Figure 3.67 shows turgor pressure (\( P \)) in a Tradescantia virginiana epidermal cell as a function of time after the external osmotic pressure was changed with different test solutes. The initial decrease in \( P \) is due to water flow out of the cell and is larger for solutes with a reflection coefficient near one (sucrose and urea). Propanol induces no drop in \( P \), indicating that its reflection coefficient is zero. Subsequent increase in \( P \) is due to penetration of particular solutes such as alcohol across the cell membrane. Water flows osmotically with the solute thereby increasing \( P \) to its original value. Removing solutes reverses osmotic effects. That is, a decrease in \( P \) follows the initial inflow of water as solutes (e.g. alcohols) diffuse out of cells.
The pressure probe apparatus is illustrated in Figure 3.68(a).

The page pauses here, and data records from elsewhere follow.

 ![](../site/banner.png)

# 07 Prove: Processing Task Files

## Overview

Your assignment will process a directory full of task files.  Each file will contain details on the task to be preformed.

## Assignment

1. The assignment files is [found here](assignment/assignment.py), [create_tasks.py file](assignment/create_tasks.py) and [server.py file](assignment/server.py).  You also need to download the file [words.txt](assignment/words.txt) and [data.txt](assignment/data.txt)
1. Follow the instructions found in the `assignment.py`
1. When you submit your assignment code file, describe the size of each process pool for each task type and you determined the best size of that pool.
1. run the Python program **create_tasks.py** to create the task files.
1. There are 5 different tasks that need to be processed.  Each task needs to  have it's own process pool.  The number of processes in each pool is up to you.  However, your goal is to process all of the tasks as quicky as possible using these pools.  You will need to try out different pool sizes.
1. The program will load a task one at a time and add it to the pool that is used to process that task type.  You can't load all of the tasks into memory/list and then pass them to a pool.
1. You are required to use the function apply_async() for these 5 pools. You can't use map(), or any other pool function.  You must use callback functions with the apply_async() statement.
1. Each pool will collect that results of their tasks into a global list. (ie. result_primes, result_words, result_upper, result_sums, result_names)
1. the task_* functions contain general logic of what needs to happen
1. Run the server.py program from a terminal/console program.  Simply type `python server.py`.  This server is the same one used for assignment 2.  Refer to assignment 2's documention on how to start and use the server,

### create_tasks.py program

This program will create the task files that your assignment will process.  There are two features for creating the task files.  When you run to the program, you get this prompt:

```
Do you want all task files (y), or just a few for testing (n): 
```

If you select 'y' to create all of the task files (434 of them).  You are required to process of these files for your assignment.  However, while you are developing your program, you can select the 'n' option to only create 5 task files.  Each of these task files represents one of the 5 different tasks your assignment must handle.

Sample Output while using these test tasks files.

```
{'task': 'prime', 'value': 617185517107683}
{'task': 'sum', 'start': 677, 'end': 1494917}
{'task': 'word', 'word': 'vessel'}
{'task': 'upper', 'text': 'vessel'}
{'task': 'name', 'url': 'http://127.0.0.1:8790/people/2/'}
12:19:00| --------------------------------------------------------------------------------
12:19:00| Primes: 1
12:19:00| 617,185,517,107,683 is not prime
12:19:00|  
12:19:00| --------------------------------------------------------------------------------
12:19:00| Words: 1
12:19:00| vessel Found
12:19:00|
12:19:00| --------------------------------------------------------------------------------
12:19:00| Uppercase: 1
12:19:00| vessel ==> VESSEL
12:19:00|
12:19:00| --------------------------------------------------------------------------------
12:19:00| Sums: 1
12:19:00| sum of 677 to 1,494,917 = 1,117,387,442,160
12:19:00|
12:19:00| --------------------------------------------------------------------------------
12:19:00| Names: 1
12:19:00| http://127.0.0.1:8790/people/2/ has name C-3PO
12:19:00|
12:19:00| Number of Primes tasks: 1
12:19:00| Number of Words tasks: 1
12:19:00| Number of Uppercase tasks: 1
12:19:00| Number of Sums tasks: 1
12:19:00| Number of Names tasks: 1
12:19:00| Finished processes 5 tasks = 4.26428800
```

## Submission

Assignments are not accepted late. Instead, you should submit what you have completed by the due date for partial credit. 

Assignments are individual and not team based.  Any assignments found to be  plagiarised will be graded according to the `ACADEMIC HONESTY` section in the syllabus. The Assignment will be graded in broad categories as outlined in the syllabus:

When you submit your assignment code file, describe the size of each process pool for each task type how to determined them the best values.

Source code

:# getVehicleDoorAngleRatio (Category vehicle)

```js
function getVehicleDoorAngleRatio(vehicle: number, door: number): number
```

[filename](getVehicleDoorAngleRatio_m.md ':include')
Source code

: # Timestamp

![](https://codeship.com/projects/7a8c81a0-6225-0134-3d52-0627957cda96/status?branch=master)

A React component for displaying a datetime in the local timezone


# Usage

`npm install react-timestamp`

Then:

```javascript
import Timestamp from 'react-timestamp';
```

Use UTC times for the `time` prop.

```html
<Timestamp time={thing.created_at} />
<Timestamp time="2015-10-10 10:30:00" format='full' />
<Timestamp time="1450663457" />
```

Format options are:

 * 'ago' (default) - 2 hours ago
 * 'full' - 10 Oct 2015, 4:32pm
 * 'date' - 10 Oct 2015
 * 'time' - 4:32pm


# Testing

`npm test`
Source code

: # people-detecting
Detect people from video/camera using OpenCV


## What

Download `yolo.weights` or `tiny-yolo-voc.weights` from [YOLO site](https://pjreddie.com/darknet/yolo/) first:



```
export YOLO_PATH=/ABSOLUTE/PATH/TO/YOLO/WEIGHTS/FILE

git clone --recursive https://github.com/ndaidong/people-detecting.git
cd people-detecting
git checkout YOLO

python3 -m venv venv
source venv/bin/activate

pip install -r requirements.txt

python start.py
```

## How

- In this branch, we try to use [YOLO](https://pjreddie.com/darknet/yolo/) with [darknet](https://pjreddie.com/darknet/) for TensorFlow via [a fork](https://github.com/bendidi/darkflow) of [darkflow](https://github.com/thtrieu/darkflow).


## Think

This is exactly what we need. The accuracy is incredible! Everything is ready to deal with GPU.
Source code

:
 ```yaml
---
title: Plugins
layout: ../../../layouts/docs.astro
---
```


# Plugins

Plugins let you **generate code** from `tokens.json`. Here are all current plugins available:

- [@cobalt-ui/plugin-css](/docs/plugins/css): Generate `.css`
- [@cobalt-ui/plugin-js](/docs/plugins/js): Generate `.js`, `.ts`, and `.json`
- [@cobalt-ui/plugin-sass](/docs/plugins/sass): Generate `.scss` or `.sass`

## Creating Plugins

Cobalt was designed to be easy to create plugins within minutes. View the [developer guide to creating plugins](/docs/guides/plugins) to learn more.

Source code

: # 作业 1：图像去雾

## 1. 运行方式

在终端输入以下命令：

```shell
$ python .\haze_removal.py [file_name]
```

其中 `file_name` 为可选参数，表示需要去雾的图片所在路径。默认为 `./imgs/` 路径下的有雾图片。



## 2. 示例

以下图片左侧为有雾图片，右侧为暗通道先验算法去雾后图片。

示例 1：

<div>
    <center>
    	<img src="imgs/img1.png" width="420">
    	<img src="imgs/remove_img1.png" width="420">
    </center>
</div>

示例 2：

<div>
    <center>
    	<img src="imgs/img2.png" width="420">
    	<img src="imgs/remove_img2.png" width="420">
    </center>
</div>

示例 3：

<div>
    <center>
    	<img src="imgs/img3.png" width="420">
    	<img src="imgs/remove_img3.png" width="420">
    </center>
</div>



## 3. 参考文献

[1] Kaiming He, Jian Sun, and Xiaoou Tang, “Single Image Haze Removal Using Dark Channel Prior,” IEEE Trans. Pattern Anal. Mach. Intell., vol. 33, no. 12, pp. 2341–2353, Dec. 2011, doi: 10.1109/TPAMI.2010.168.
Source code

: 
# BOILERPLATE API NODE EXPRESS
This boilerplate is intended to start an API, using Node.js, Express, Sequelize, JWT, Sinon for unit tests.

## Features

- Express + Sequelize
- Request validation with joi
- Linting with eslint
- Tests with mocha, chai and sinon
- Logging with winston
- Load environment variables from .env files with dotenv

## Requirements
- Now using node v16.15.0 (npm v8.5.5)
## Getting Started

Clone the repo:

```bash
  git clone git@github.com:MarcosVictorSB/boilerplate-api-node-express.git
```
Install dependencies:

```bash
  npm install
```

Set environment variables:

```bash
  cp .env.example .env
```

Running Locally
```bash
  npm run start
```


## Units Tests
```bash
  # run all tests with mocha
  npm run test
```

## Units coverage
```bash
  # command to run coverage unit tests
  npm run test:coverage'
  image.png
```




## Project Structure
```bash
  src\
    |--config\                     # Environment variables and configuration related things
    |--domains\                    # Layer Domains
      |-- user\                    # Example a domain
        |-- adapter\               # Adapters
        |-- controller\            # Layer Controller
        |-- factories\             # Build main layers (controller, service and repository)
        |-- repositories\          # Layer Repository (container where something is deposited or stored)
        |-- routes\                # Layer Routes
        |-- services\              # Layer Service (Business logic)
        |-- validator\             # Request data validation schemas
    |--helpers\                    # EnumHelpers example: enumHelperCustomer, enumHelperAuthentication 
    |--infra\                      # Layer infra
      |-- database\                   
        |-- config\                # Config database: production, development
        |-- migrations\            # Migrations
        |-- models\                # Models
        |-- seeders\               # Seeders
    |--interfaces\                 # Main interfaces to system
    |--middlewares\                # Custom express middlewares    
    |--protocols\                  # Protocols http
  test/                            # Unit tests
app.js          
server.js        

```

Using the pressure probe to measure turgor pressure, \( P \), the membrane is found to be ideally semipermeable for sucrose (\( \sigma = 1 \)); that is, the membrane almost totally ‘reflects’ sucrose. Over long periods, sucrose is taken up slowly but permeability relative to water is negligible. In this case, the change in \( P \) would be equivalent to the change in \( \pi \). If \( \sigma \) is near zero, then water and the solute (say, propanol) are equivalent in terms of permeability. No change in \( P \) can be generated across a cell wall if \( \sigma \) is zero.